As a phenyl ether polyglycidol usable as a surfactant, a water-soluble compound in which a phenyl group is substituted with an alkyl chain having 8 to 18 is known (GB1022878). However, since the hydrophobic part of this compound is an alkyl chain, there is a problem that the affinity to aromatic organic substances is low, and since it has an alkylphenol structure, there is a great concern that it acts as an environmental hormone. Polyglycidol dodecyl ether is also known (Sagitani, H. et.al., JAOCS, Vol.66, pp.146-152, 1989). This compound is produced by linking glycidol one by one. Therefore, there is a problem that the synthesis takes a very long time and is not suitable for industrial application. Accordingly, there is a need to provide surfactants that replace these compounds.
GB1022878 Sagitani, H. et.al., JAOCS, Vol.66, pp.146-152, 1989

  An object of the present invention is to provide a surfactant having high affinity for aromatic substances and having high emulsification dispersion and solubilization ability for organic compositions such as organic pigments. . Another object of the present invention is to provide a surfactant that has no fear of acting as an environmental hormone.

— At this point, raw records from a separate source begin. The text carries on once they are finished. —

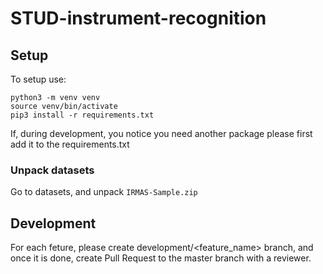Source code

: # STUD-instrument-recognition
## Setup
To setup use:
```
python3 -m venv venv
source venv/bin/activate
pip3 install -r requirements.txt
```
If, during development, you notice you need another package please first add it to the requirements.txt

### Unpack datasets ###
Go to datasets, and unpack `IRMAS-Sample.zip`

## Development
For each feture, please create development/<feature_name> branch, and once it is done, create Pull Request to the master branch with a reviewer.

  As a result of intensive studies to solve the above-mentioned problems, the present inventors have obtained polyglycidol represented by the following general formula (I) obtained by bonding phenyl ether substituted with an alkylphenyl group to a glycidol chain. The compound has high adsorptivity and affinity for aromatic substances, has high solubilizing ability for organic compositions, and is useful as a surfactant that does not become turbid even when the temperature is raised. I found out. The present invention has been completed based on the above findings.

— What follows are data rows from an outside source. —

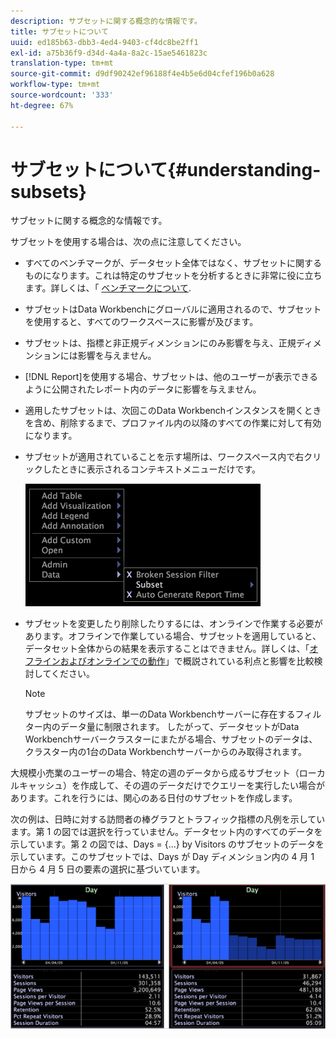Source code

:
 ```yaml
---
description: サブセットに関する概念的な情報です。
title: サブセットについて
uuid: ed185b63-dbb3-4ed4-9403-cf4dc8be2ff1
exl-id: a75b36f9-d34d-4a4a-8a2c-15ae5461823c
translation-type: tm+mt
source-git-commit: d9df90242ef96188f4e4b5e6d04cfef196b0a628
workflow-type: tm+mt
source-wordcount: '333'
ht-degree: 67%

---
```


# サブセットについて{#understanding-subsets}

サブセットに関する概念的な情報です。

サブセットを使用する場合は、次の点に注意してください。

* すべてのベンチマークが、データセット全体ではなく、サブセットに関するものになります。これは特定のサブセットを分析するときに非常に役に立ちます。詳しくは、「 [ベンチマークについて](../../../../home/c-get-started/c-vis/c-ustd-benchmks.md#concept-c7b0f4102e92458096f8c4765cbe2914).
* サブセットはData Workbenchにグローバルに適用されるので、サブセットを使用すると、すべてのワークスペースに影響が及びます。
* サブセットは、指標と非正規ディメンションにのみ影響を与え、正規ディメンションには影響を与えません。
* [!DNL Report]を使用する場合、サブセットは、他のユーザーが表示できるように公開されたレポート内のデータに影響を与えません。
* 適用したサブセットは、次回このData Workbenchインスタンスを開くときを含め、削除するまで、プロファイル内の以降のすべての作業に対して有効になります。
* サブセットが適用されていることを示す場所は、ワークスペース内で右クリックしたときに表示されるコンテキストメニューだけです。

   ![](assets/mnu_Subset.png)

* サブセットを変更したり削除したりするには、オンラインで作業する必要があります。オフラインで作業している場合、サブセットを適用していると、データセット全体からの結果を表示することはできません。詳しくは、「[オフラインおよびオンラインでの動作](../../../../home/c-get-started/c-off-on.md#concept-cef8758ede044b18b3558376c5eb9f54)」で概説されている利点と影響を比較検討してください。

   >[!NOTE]
   >
   >サブセットのサイズは、単一のData Workbenchサーバーに存在するフィルター内のデータ量に制限されます。 したがって、データセットがData Workbenchサーバークラスターにまたがる場合、サブセットのデータは、クラスター内の1台のData Workbenchサーバーからのみ取得されます。

大規模小売業のユーザーの場合、特定の週のデータから成るサブセット（ローカルキャッシュ）を作成して、その週のデータだけでクエリーを実行したい場合があります。これを行うには、関心のある日付のサブセットを作成します。

次の例は、日時に対する訪問者の棒グラフとトラフィック指標の凡例を示しています。第 1 の図では選択を行っていません。データセット内のすべてのデータを示しています。第 2 の図では、Days = {...} by Visitors のサブセットのデータを示しています。このサブセットでは、Days が Day ディメンション内の 4 月 1 日から 4 月 5 日の要素の選択に基づいています。

![](assets/client-sub1.png)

（式中、LはC₁-C₅アルキレン基を示し、Rはアリール基（該アリール基はC₁-C₁₈アルキル基、C₁-C₁₈アルコキシ基、又はハロゲン原子からなる群から選ばれる1又は2以上の置換基を有していてもよい）を示し、ｍは1〜5の整数を示し（mが2以上の整数を示す場合には、R-L-で表される基はそれぞれ同一でも異なっていてもよい）、nは3〜20の整数を示す）で表されるポリグリシドール化合物が提供される。 That is, according to the present invention, the following general formula (I):

Wherein L represents a C ₁ -C ₅ alkylene group, R is an aryl group (the aryl group is selected from the group consisting of a C ₁ -C ₁₈ alkyl group, a C ₁ -C ₁₈ alkoxy group, or a halogen atom) 1 or 2 or more may be substituted), m represents an integer of 1 to 5 (when m represents an integer of 2 or more, the groups represented by RL- are the same) Or may be different), and n represents an integer of 3 to 20).

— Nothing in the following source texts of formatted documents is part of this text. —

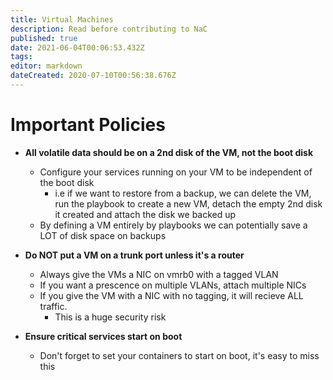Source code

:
 ```yaml
---
title: Virtual Machines
description: Read before contributing to NaC
published: true
date: 2021-06-04T00:06:53.432Z
tags: 
editor: markdown
dateCreated: 2020-07-10T00:56:38.676Z
---
```


# Important Policies

* **All volatile data should be on a 2nd disk of the VM, not the boot disk**
  * Configure your services running on your VM to be independent of the boot disk
    * i.e if we want to restore from a backup, we can delete the VM, run the playbook to create a new VM, detach the empty 2nd disk it created and attach the disk we backed up
  * By defining a VM entirely by playbooks we can potentially save a LOT of disk space on backups

* **Do NOT put a VM on a trunk port unless it's a router**
  * Always give the VMs a NIC on vmrb0 with a tagged VLAN
  * If you want a prescence on multiple VLANs, attach multiple NICs
  * If you give the VM with a NIC with no tagging, it will recieve ALL traffic.
      * This is a huge security risk

* **Ensure critical services start on boot**
	 * Don't forget to set your containers to start on boot, it's easy to miss this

According to a preferred embodiment of the above invention, L is represented by —C (R ¹ ) (R ² ) — (wherein R ¹ and R ² each independently represents a hydrogen atom or a C ₁ -C ₄ alkyl group). The above-mentioned polyglycidol compound; L is a group represented by —C (R ¹ ) (R ² ) —, R ¹ is a hydrogen atom, and R ² is a hydrogen atom or a methyl group The polyglycidol compound described above; m is an integer of 1 to 3, preferably 2 or 3, particularly preferably 3; n is an integer of 5 to 18, preferably 8 to 16 Of polyglycidol compounds.

From another aspect, the present invention provides a surfactant comprising the polyglycidol compound represented by the above general formula (I).
Further, according to the present invention, there is provided a dry element having at least an adhesive layer and a porous spreading layer on a water-impermeable support, the dry element comprising a polyglycidol compound represented by the above general formula (I). Provided.

The polyglycidol compound of the present invention has high adsorptivity and affinity for aromatic substances, and has a feature of high solubilizing ability for organic compositions. Moreover, since the polyglycidol compound of this invention does not have an alkylphenol structure or a biphenyl structure, possibility of acting also as an environmental hormone is low.
The polyglycidol compound of the present invention is useful as a surfactant that does not become turbid even when the temperature is raised. In addition to detergents and biochemical surfactants, it can also be used as an oil solubilizer or coating stabilizer. Available.

In the above general formula (I), L represents a C ₁ -C ₅ alkylene group (the above-mentioned carbon number C ₁ -C ₅ represents the number of carbon atoms in the alkylene chain connecting R and the benzene ring). The alkylene group may be linear or branched. The methylene unit constituting L is represented by -C (R ¹ ) (R ² )-(wherein R ¹ and R ² each independently represents a hydrogen atom or a C ₁ -C ₄ alkyl group). A methylene unit is preferable, and an alkylene group containing 1 to 5 methylene units is preferable. In the methylene unit, R ¹ is preferably a hydrogen atom, and R ² is preferably a hydrogen atom or a methyl group. When the alkylene group contains two or more of the above methylene units, these methylene units may be the same or different. More specifically, examples include a methylene group, a methylmethylene group, an ethylene group, a methylethylene group, a propylene group, and a butylene group. The alkylene group represented by L preferably contains one methylene unit, and L is more preferably a group represented by -C (R ¹ ) (R ² )-. In this case, R ¹ is more preferably a hydrogen atom, and R ² is more preferably a hydrogen atom or a methyl group.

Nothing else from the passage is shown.